WORK ITEM
Use the entries below and reproduce exactly the lines from the one containing "System scenarios alleviate" down to the one containing "The authors in", both of them included.
________________________________________
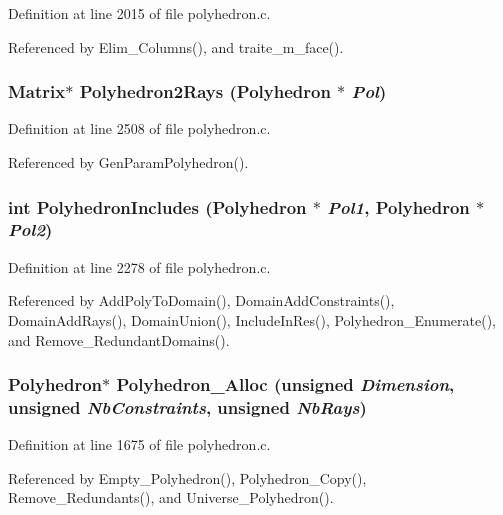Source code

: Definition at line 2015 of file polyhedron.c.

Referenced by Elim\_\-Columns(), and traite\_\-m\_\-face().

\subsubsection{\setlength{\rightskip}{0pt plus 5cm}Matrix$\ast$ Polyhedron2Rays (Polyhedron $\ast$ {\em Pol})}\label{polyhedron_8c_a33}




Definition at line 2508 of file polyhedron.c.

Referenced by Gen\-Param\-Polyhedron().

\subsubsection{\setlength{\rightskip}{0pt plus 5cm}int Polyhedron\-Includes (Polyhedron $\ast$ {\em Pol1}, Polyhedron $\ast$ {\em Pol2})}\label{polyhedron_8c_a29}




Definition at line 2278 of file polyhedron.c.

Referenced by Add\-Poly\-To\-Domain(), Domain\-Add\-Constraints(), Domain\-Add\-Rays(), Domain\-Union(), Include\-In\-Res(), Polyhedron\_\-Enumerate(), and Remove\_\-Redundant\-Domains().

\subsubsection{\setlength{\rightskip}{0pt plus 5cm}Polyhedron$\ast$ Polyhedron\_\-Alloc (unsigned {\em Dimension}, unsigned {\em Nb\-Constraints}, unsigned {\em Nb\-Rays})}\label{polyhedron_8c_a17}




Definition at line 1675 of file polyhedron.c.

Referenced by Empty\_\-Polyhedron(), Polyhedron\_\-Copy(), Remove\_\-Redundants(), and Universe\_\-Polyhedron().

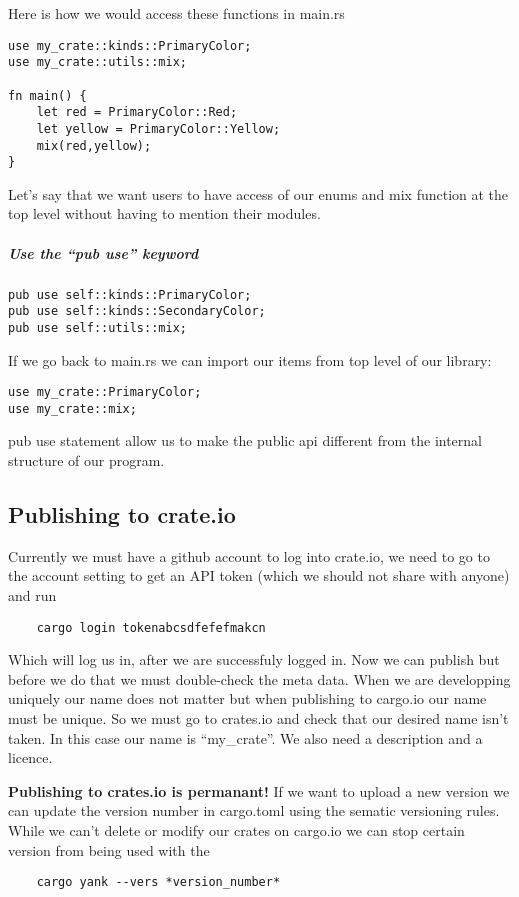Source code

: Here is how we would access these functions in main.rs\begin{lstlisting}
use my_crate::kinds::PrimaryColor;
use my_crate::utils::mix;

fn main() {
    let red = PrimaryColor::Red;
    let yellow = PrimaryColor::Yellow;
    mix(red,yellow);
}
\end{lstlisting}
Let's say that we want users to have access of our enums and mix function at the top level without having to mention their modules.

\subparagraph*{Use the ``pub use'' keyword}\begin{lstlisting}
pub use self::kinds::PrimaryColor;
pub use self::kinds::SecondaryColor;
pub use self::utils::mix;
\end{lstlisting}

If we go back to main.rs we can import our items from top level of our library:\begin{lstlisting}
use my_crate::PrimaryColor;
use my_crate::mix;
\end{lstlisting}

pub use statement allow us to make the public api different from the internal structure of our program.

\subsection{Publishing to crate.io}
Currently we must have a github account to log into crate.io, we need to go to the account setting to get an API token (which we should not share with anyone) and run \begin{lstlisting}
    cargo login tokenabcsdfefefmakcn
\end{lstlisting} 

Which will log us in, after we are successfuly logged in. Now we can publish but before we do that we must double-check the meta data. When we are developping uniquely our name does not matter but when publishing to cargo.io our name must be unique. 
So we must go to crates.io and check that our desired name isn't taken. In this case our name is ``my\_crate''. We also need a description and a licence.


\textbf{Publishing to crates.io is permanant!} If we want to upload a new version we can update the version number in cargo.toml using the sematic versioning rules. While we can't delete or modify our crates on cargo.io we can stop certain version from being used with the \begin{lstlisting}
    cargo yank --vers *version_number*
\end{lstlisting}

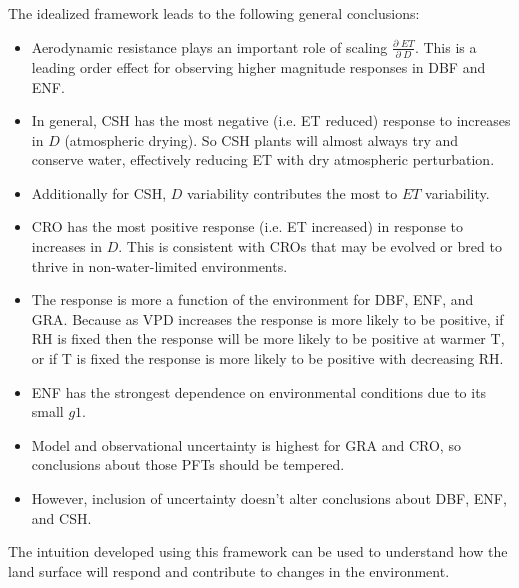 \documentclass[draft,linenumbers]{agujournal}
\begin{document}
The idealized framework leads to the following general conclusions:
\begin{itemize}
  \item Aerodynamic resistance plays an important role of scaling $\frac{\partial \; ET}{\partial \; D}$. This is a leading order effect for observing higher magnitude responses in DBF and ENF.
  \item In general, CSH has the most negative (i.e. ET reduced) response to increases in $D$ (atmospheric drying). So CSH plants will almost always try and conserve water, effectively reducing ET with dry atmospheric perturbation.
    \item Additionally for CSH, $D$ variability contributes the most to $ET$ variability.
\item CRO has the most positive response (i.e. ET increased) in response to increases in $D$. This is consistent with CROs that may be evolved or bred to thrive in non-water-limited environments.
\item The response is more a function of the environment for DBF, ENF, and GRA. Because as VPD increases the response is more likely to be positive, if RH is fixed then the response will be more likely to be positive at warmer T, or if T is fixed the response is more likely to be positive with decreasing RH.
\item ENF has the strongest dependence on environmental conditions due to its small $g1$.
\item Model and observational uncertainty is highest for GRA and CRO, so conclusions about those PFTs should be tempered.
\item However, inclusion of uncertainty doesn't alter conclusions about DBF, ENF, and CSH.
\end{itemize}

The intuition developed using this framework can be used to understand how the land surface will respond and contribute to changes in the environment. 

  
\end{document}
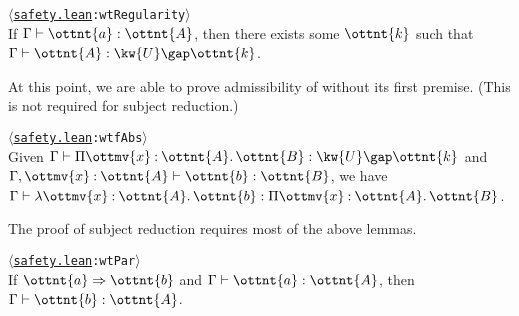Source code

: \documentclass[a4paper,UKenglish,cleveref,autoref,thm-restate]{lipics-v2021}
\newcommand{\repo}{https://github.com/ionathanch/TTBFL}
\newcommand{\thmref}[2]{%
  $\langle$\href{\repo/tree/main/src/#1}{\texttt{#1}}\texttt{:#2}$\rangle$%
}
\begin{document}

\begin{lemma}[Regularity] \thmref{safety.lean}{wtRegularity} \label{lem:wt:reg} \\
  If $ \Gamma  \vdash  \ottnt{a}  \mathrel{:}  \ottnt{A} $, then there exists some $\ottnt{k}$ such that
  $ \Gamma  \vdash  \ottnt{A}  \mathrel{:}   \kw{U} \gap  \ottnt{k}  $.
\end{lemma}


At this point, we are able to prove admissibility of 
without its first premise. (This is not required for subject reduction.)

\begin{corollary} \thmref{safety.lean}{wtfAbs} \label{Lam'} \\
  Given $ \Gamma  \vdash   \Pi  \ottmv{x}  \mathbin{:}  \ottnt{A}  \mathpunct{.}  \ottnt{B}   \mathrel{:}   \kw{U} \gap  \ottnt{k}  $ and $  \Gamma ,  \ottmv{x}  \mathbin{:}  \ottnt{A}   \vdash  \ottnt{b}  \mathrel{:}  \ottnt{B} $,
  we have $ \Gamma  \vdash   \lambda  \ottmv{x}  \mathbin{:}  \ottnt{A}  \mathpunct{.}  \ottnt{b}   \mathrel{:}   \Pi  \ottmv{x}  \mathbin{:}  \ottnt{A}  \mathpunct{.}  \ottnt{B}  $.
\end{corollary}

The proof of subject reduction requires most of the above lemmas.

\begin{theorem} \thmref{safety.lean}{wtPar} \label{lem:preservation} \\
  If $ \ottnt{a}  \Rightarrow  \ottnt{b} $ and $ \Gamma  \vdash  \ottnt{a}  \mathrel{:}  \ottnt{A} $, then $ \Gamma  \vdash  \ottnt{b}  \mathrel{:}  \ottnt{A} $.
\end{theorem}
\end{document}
________________________________________
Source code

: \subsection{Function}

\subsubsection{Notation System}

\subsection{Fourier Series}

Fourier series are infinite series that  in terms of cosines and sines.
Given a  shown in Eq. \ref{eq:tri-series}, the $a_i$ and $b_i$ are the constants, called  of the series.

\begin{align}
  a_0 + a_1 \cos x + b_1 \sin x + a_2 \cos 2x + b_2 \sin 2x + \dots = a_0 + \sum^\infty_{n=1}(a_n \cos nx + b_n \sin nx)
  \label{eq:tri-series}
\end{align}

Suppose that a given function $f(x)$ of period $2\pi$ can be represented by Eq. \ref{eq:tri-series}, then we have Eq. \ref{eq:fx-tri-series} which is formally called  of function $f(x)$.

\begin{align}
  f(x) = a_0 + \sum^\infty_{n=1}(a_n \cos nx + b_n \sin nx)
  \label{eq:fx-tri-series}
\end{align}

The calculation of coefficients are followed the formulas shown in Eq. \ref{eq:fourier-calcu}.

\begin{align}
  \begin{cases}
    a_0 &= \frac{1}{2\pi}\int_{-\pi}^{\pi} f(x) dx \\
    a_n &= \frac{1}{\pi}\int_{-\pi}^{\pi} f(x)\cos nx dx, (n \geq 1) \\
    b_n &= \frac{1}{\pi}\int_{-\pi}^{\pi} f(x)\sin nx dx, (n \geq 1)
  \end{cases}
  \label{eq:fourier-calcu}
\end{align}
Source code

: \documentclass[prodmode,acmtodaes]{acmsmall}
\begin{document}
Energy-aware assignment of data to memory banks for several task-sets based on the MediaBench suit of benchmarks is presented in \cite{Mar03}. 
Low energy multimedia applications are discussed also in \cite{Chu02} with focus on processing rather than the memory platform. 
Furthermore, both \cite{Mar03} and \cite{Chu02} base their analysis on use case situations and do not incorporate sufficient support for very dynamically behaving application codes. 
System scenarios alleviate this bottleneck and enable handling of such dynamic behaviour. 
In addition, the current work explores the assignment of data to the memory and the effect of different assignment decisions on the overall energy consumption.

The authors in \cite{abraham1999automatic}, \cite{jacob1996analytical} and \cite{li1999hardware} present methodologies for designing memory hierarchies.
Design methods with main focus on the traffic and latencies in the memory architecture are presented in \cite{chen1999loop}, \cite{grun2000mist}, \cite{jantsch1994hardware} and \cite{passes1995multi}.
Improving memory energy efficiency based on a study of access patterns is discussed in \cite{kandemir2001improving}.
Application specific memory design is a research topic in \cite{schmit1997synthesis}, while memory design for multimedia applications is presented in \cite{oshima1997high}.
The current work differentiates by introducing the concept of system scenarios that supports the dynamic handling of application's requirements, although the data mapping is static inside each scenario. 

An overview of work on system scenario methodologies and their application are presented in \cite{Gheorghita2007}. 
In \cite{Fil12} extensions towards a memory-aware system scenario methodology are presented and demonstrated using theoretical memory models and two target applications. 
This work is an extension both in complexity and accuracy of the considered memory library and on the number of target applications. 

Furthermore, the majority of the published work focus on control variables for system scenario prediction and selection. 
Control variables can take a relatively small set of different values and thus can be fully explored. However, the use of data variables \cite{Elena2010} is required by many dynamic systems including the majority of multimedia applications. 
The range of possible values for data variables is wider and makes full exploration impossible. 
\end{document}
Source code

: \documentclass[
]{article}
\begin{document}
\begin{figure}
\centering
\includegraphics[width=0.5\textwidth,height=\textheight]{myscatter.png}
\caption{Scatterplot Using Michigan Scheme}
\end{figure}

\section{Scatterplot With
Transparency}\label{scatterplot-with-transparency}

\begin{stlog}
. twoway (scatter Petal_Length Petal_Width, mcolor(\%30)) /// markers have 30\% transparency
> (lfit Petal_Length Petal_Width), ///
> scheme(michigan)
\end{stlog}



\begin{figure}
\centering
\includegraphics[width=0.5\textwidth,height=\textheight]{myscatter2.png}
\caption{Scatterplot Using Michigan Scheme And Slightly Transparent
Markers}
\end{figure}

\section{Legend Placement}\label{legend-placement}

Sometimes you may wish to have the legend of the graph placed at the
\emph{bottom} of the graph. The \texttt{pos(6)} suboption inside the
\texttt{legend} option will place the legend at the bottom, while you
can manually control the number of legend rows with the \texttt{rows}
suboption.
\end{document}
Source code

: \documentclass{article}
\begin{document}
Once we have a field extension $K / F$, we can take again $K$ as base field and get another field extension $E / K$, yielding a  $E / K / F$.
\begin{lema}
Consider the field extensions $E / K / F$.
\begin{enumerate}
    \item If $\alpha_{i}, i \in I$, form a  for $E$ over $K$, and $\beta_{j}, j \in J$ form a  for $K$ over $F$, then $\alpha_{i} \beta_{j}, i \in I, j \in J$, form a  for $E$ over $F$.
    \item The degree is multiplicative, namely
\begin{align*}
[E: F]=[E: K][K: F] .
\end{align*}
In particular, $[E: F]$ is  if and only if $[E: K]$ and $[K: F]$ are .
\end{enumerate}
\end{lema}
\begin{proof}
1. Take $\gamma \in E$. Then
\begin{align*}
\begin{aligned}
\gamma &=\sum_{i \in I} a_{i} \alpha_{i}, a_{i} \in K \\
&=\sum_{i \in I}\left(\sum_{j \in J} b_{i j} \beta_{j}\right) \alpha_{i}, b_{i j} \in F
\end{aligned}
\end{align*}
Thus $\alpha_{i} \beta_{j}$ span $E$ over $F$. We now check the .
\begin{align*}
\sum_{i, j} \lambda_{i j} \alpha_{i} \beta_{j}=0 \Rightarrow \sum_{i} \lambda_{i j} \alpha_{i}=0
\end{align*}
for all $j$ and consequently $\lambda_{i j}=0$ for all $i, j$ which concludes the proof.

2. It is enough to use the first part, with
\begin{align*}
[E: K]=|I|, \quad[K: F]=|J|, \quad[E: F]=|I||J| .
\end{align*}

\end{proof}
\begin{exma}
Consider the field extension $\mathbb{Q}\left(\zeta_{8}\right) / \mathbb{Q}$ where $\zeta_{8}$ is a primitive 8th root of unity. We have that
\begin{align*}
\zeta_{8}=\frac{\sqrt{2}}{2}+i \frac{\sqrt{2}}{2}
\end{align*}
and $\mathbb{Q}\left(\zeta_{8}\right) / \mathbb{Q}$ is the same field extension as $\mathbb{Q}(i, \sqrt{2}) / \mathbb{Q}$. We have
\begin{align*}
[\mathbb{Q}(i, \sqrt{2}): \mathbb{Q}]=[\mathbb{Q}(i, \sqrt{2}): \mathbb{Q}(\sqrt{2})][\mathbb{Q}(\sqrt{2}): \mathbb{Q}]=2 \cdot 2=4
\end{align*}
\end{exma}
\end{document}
________________________________________
TASK SOLUTION
System scenarios alleviate this bottleneck and enable handling of such dynamic behaviour. 
In addition, the current work explores the assignment of data to the memory and the effect of different assignment decisions on the overall energy consumption.

The authors in \cite{abraham1999automatic}, \cite{jacob1996analytical} and \cite{li1999hardware} present methodologies for designing memory hierarchies.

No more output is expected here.